[Plain-text document sources]
——
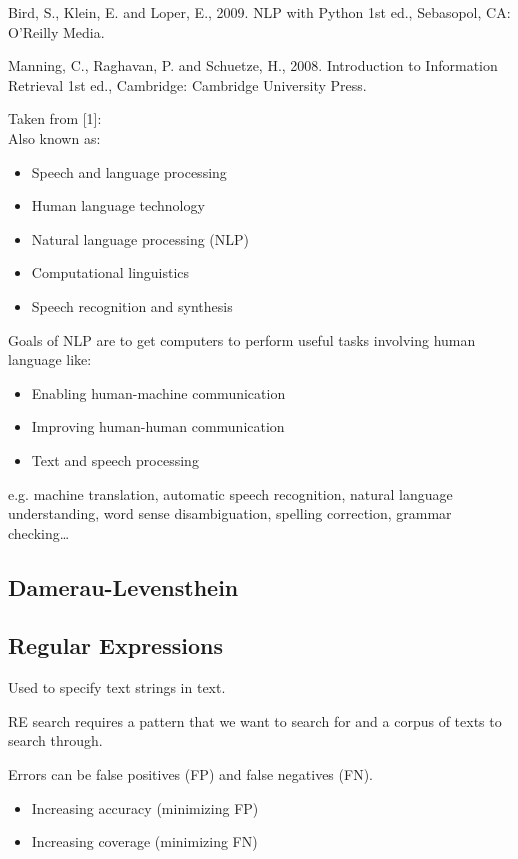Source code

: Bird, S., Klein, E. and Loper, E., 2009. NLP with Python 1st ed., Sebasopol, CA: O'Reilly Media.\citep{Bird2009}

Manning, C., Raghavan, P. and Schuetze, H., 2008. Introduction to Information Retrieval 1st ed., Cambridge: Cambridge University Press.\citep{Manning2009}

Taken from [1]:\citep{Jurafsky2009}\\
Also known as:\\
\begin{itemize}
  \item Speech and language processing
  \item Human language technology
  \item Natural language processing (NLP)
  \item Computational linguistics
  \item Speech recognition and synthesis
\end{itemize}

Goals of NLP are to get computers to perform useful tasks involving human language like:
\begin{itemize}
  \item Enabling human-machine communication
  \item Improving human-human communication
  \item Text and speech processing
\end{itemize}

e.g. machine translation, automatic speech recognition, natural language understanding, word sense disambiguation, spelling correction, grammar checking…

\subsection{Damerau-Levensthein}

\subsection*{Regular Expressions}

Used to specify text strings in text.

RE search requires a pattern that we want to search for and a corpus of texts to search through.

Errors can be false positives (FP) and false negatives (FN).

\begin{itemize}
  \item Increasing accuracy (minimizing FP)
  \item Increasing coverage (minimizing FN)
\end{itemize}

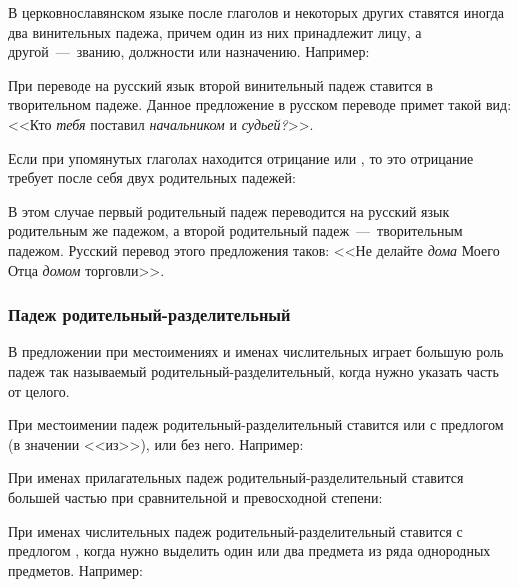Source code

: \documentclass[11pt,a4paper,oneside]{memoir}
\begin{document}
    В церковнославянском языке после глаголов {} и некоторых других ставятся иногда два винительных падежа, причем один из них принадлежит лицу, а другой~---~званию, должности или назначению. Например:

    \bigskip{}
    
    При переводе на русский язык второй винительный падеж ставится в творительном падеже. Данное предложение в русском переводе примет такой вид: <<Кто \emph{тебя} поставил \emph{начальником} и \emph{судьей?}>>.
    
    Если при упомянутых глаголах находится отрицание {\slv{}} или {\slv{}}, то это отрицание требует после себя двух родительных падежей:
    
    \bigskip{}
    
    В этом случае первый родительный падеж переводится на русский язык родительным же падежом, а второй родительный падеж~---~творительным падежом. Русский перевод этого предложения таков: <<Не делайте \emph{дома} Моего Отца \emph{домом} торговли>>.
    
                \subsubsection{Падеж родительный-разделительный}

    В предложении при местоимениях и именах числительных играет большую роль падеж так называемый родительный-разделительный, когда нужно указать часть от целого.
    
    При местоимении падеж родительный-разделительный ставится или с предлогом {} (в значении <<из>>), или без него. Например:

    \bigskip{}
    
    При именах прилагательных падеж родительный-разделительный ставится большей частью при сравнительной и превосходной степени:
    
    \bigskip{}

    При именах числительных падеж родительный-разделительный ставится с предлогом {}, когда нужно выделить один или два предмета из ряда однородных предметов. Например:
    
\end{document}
——
THE PROBLEM :: Please find every line in the records above that holds the word "именах" and copy it.

OUTPUT OF THE EXERCISE ::
    В предложении при местоимениях и именах числительных играет большую роль падеж так называемый родительный-разделительный, когда нужно указать часть от целого.
    При именах прилагательных падеж родительный-разделительный ставится большей частью при сравнительной и превосходной степени:
    При именах числительных падеж родительный-разделительный ставится с предлогом {}, когда нужно выделить один или два предмета из ряда однородных предметов. Например:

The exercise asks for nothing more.